More important though is the next track, and longest on the album, the seven-minute-plus epic “Scenes from an Italian restauarant”, which starts off slowly, as two friends share a meal with ”A bottle of red/ A bottle of white/ All depends upon your appetite” and then begin reminiscing about the days of their youth, recalling two old friends, Brenda and Eddie, as the music turns boppy and upbeat, showcasing Joel's piano playing skill, as the song charts the meeting, ill-fated marriage (Everyone said they were crazy/ Brenda you know you're much too lazy/ And Eddie could never afford to live that kind of life!”) and eventual and inevitable breakup of the couple, as the song winds back on itself, returning to the original theme of the opening and fades out.

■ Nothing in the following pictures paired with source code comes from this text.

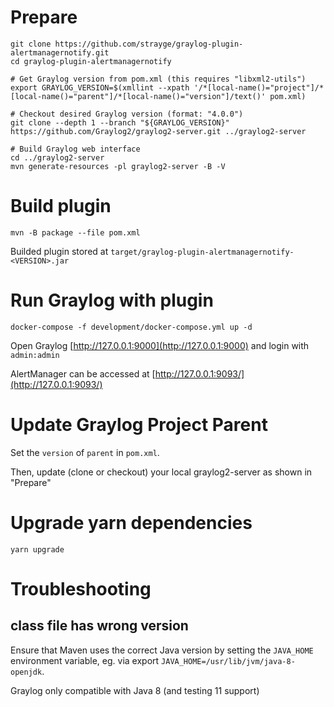 # Prepare

```
git clone https://github.com/strayge/graylog-plugin-alertmanagernotify.git
cd graylog-plugin-alertmanagernotify

# Get Graylog version from pom.xml (this requires "libxml2-utils")
export GRAYLOG_VERSION=$(xmllint --xpath '/*[local-name()="project"]/*[local-name()="parent"]/*[local-name()="version"]/text()' pom.xml)

# Checkout desired Graylog version (format: "4.0.0")
git clone --depth 1 --branch "${GRAYLOG_VERSION}" https://github.com/Graylog2/graylog2-server.git ../graylog2-server

# Build Graylog web interface
cd ../graylog2-server
mvn generate-resources -pl graylog2-server -B -V
```

# Build plugin

```
mvn -B package --file pom.xml
```

Builded plugin stored at `target/graylog-plugin-alertmanagernotify-<VERSION>.jar`

# Run Graylog with plugin

```
docker-compose -f development/docker-compose.yml up -d
```

Open Graylog [http://127.0.0.1:9000](http://127.0.0.1:9000) and login with `admin:admin`

AlertManager can be accessed at [http://127.0.0.1:9093/](http://127.0.0.1:9093/)

# Update Graylog Project Parent
Set the `version` of `parent` in `pom.xml`.

Then, update (clone or checkout) your local graylog2-server as shown in "Prepare"

# Upgrade yarn dependencies

```
yarn upgrade
```

# Troubleshooting

## class file has wrong version

Ensure that Maven uses the correct Java version by setting the `JAVA_HOME` environment variable, eg. via export `JAVA_HOME=/usr/lib/jvm/java-8-openjdk`.

Graylog only compatible with Java 8 (and testing 11 support)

“Only the good die young” is good fun, poppy and I guess quite controversial for its time, with its talk of Catholic schoolgirls and its references to perhaps underage sex. Again the horn section are in fine form here. Next we have another of the mega-singles, and the second ballad, “She's only a woman”, played acoustically on piano with no other accompaniment. The album ends on “Everybody has a dream”, the third ballad, then the theme from “The Stanger” fades in to close out the album. A true masterclass on how to create a lasting monument to your talent, “The Stranger” is Billy Joel at his best, and if you haven't heard it up to now, here's your chance. I heartily recommend it.

1. Movin' out (Anthony's song)
2. The Stranger
3. Just the way you ware
4. Scenes from an Italian restaurant
5. Vienna
6. Only the good die young
7. She's always a woman
8. Get it right the first time
9. Everybody has a dream/ The Stranger (reprise)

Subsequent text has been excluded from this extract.